Ärger über "Unterstützung" von Taiwan und Tibet: Bush empfängt den Dalai Lama
zuletzt aktualisiert: 23.05.2001 - 06:44Washington (rpo). Trotz der heftigen Proteste aus China will US-Präsident George W. Bush heute den Dalai Lama empfangen. Washington bewertet den Besuch des geistlichen und weltlichen Oberhaupts der Tibeter nicht als politisches Problem: Der Empfang wird als privat charakterisiert.

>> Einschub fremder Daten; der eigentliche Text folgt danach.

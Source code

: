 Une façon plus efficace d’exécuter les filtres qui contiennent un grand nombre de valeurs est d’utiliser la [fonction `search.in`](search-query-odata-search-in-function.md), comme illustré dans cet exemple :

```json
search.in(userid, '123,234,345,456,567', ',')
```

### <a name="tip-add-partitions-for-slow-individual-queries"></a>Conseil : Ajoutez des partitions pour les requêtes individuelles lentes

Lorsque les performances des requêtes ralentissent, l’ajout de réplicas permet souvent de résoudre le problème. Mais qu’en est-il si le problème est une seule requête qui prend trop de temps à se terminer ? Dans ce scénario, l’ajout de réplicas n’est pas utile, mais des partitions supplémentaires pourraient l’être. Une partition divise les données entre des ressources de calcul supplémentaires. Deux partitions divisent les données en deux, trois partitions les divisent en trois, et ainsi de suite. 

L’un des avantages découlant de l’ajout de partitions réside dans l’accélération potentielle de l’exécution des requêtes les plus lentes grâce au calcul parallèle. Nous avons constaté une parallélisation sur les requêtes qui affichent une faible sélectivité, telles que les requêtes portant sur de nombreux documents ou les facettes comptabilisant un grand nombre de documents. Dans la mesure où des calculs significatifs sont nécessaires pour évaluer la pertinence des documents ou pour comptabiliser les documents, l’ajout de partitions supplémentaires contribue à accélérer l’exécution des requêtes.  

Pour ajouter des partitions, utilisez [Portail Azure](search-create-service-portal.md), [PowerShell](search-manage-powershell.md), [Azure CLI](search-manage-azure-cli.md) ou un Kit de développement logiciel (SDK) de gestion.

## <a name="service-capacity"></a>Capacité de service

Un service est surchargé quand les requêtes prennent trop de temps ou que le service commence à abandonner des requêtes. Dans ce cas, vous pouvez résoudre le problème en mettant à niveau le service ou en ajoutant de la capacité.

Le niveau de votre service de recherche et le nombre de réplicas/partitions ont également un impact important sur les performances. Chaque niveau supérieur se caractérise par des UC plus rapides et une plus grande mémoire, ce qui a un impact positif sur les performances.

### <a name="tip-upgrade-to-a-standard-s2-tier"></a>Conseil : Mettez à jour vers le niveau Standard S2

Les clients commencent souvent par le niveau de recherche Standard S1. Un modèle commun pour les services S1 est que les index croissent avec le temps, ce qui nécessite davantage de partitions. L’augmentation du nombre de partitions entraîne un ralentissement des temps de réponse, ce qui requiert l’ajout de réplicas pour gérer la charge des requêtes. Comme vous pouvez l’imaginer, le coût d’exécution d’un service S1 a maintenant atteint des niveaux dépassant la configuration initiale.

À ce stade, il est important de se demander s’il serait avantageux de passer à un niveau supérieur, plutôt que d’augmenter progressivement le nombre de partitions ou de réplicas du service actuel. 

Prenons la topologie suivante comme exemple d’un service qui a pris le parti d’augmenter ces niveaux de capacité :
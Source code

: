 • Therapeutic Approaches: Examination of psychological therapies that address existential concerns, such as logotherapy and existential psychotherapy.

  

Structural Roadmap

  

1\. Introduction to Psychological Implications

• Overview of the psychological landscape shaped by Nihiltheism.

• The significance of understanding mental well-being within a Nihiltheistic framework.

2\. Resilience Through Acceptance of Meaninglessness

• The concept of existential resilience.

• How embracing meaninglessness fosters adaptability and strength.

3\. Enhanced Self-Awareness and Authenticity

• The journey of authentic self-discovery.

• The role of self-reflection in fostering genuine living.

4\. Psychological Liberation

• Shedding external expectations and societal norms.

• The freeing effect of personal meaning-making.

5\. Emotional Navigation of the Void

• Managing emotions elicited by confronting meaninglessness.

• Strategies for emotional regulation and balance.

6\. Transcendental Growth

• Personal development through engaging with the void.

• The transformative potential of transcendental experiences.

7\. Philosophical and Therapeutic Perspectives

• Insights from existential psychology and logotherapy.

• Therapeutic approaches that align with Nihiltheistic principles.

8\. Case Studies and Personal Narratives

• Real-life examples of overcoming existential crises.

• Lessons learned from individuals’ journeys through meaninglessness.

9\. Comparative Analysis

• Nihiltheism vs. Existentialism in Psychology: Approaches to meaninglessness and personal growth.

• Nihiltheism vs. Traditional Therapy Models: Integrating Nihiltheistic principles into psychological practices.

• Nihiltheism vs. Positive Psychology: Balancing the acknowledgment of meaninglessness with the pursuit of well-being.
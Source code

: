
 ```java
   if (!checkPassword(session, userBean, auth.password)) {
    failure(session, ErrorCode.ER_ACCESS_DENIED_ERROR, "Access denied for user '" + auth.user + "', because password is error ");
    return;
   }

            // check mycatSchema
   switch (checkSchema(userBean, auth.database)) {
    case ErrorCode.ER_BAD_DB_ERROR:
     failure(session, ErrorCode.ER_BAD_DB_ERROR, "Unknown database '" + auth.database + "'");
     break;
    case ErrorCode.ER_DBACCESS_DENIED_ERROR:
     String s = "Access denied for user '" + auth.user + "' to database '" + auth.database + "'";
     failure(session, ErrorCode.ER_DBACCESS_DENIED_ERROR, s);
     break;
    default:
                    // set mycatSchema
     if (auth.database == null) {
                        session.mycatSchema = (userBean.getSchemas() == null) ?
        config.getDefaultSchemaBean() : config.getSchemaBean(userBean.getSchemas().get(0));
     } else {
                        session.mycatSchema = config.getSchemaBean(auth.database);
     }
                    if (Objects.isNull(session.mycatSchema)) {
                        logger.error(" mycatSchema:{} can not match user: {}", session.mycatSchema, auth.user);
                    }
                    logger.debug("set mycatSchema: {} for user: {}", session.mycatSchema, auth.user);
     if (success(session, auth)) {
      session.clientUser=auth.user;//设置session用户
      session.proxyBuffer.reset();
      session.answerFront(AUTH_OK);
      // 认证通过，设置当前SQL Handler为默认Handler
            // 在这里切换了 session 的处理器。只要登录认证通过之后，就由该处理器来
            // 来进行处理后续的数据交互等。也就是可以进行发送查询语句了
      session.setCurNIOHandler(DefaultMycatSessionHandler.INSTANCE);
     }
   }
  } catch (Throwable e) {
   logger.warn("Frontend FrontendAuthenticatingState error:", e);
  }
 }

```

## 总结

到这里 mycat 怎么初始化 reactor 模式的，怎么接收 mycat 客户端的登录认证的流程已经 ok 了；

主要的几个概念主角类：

China hatte den geplanten Empfang des Dalai Lamas durch Bush gestern kritisiert. Das Treffen mit Bush fällt auf den 50. Jahrestag der unter Druck erfolgten Unterzeichnung eines Abkommens, das der Unabhängigkeit Tibets von China formell ein Ende setzte. Das werde die chinesisch-amerikanischen Beziehungen "unausweichlich schädigen", beklagte der Sprecher des chinesischen Außenministeriums, Zhu Bangzao, am Dienstag. Gestern war bereits US- Außenminister Colin Powell mit dem Dalai Lama zusammengetroffen.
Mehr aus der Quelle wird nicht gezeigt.